Informed Consent in Developing Countries: Myth or Reality?

Ben Campbell | 2008 | Source: Dartmouth Ethics Institute |


In the last decade, biomedical research conducted by researchers from developed countries in developing countries has been a topic of significant controversy. One serious concern is that research participants in the developing world are unable to give valid informed consent and thus are highly susceptible to exploitation. Some critics voice concerns about understanding — perhaps no matter how extensively researchers explain the details and essence of a particular study, uneducated participants will never be able to grasp what is being presented to them. Others claim that it is virtually impossible for participants in such settings to freely and voluntarily join a clinical trial. These worries about voluntariness appeal to the argument that most subjects have no other option but to enter research studies and are therefore not able to make fully autonomous, uncoerced decisions.
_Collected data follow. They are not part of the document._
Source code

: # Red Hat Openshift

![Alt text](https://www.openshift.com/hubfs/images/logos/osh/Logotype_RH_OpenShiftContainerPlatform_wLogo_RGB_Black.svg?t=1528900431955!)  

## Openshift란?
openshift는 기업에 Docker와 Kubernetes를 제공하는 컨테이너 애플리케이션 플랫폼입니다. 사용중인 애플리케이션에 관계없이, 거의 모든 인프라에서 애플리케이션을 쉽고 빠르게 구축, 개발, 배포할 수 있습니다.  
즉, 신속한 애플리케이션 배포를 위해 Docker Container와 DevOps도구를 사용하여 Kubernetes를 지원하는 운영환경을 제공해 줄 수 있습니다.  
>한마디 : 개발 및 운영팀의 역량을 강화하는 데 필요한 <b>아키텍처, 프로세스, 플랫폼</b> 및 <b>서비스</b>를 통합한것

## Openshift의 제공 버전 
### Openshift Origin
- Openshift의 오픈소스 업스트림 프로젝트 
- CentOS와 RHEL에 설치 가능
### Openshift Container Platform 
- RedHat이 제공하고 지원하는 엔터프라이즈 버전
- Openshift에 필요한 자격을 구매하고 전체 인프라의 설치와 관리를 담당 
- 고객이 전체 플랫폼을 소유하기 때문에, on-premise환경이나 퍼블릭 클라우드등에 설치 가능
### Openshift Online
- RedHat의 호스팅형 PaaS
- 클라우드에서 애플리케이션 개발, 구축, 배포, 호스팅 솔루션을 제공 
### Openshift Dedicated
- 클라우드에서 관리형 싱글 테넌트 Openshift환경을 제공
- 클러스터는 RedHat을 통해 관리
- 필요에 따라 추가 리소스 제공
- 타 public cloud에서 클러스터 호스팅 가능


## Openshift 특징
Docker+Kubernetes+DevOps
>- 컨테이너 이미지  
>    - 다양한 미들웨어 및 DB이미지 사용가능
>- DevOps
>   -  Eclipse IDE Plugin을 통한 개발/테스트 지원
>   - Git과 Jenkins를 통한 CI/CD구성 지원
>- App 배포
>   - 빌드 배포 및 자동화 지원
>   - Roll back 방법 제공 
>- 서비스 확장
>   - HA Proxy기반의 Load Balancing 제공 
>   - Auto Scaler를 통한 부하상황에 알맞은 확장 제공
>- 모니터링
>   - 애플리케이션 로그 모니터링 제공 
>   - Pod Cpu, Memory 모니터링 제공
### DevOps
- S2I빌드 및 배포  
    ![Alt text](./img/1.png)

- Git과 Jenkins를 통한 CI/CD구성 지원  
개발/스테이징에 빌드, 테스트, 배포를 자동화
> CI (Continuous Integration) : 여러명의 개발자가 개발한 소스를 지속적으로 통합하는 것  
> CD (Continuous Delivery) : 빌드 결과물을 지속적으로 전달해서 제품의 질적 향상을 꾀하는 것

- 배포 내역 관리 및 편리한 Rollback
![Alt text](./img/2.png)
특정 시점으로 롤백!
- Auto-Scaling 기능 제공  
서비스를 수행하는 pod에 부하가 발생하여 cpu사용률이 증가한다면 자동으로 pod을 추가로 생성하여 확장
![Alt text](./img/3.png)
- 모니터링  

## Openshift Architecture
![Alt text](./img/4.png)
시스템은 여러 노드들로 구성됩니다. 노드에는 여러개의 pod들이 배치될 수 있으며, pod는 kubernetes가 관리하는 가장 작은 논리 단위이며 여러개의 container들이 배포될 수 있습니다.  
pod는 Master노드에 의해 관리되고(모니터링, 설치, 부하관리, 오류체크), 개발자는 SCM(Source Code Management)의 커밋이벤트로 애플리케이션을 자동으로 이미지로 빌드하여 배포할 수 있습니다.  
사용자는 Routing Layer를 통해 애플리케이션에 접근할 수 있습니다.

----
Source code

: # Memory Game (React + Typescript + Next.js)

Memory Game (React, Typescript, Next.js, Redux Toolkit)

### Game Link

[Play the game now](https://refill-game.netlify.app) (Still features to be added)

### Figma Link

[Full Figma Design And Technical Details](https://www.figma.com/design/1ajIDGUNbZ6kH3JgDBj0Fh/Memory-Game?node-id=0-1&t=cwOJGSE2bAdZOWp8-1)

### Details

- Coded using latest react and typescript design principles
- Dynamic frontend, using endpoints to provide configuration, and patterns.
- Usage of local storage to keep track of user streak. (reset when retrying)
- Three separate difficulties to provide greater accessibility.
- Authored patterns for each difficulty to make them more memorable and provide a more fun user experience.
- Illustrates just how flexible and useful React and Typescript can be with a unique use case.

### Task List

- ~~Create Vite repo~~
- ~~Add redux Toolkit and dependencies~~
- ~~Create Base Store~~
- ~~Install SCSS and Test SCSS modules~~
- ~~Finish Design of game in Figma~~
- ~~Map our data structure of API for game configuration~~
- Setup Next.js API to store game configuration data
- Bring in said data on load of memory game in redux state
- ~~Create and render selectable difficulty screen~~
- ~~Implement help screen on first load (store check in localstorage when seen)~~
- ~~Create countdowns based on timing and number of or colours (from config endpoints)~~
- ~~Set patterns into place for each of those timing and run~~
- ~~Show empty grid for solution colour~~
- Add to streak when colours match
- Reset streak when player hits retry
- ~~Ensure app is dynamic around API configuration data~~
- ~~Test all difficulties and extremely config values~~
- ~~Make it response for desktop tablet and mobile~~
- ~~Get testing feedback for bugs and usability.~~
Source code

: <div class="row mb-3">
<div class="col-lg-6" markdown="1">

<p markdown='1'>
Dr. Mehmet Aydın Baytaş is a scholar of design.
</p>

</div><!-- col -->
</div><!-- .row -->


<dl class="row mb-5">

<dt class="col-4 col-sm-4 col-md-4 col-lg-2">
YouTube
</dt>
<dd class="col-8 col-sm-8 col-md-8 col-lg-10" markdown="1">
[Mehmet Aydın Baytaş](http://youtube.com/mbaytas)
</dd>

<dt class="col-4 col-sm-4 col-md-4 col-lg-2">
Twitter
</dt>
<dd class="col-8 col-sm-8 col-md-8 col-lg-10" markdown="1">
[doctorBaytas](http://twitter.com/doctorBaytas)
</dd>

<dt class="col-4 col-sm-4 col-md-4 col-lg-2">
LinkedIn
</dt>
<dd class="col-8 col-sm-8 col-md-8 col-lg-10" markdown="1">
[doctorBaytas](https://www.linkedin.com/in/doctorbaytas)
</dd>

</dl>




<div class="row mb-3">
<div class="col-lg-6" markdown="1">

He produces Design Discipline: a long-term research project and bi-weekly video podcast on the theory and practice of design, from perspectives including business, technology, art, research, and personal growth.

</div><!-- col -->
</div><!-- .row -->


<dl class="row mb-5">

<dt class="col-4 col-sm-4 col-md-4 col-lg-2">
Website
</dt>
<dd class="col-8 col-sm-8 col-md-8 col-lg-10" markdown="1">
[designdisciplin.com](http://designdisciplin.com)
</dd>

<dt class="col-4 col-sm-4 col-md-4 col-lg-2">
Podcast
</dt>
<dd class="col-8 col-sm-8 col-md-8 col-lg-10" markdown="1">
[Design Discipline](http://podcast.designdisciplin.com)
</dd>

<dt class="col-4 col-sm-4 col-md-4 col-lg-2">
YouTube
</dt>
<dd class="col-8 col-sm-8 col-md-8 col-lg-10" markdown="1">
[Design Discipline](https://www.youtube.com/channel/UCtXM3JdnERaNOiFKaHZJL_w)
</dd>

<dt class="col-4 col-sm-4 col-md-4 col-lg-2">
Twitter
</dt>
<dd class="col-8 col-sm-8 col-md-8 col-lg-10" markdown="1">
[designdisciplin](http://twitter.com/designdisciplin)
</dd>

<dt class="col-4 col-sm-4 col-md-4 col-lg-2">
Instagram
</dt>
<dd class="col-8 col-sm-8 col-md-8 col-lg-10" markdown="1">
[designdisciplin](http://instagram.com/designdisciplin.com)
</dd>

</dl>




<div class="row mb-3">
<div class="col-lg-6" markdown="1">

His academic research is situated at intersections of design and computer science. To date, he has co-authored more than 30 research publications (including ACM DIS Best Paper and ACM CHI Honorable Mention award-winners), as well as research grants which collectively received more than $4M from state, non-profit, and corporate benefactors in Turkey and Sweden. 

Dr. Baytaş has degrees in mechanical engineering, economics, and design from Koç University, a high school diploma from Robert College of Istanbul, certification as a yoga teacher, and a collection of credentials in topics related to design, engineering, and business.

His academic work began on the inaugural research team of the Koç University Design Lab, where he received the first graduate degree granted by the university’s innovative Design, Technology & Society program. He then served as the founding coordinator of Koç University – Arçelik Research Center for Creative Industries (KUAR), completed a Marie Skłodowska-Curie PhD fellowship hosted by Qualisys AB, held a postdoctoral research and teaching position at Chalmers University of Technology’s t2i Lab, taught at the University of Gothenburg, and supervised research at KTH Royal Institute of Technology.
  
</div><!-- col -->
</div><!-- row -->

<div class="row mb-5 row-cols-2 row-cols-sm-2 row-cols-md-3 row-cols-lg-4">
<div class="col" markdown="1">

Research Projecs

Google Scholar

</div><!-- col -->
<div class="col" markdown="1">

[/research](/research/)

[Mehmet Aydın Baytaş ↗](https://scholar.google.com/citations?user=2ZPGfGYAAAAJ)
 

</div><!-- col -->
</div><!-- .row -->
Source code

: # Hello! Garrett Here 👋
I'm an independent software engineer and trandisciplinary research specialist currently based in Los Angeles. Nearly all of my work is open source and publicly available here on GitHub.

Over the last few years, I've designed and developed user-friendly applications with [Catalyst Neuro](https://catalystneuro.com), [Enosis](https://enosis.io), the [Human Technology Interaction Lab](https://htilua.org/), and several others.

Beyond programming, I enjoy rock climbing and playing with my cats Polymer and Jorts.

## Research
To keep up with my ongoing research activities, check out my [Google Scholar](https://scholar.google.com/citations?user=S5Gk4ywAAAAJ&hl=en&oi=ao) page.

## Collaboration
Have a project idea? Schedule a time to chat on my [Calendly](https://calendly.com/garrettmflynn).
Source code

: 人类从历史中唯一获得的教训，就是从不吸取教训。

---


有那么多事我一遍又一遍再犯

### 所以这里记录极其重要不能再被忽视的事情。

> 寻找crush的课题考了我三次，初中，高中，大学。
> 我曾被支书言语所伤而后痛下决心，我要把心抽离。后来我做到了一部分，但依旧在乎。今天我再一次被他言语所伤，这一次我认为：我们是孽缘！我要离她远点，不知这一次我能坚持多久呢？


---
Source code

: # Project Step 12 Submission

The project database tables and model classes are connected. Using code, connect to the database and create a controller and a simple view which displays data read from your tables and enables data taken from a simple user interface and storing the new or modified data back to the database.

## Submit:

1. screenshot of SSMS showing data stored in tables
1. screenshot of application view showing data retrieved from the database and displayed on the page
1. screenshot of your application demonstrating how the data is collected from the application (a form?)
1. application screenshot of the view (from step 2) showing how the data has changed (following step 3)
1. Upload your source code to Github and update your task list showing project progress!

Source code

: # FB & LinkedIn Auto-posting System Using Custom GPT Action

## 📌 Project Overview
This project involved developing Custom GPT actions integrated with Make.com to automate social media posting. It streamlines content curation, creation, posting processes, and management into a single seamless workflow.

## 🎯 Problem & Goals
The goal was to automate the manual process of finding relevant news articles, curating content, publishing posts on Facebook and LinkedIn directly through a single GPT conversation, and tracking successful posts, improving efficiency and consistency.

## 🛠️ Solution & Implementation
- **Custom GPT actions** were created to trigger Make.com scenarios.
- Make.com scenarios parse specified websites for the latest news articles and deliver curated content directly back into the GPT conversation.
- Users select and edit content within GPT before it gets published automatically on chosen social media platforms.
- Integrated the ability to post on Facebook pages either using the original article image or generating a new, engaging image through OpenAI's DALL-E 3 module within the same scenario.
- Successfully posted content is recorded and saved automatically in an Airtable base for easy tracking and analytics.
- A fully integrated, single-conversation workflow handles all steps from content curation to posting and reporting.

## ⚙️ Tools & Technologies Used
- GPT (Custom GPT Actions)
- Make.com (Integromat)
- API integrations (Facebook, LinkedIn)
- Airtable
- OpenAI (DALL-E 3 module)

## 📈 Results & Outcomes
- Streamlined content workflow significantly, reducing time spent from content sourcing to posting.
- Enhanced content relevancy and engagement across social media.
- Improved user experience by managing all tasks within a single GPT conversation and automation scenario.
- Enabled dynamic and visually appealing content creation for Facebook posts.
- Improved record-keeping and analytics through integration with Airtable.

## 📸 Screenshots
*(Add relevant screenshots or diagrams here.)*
Together, these critics believe that valid informed consent is not obtained nearly enough in clinical research in the developing world.

Undoubtedly, conditions of poverty and poor education make it more difficult to uphold this ethical requirement of clinical research, as the critics suggest. However, I argue that there is no reason to believe that valid informed consent is impossible to obtain in such settings. Beyond this, I offer some considerations for how we might improve the quality of informed consent, in both developing and developed settings. Here, I emphasize the need to employ a more serious interdisciplinary approach to research ethics. Only by considering multiple perspectives — using empirical and qualitative work in philosophy and anthropology — can we improve the quality of informed consent and minimize the possibility of exploitation in the increasingly globalized efforts of biomedical research.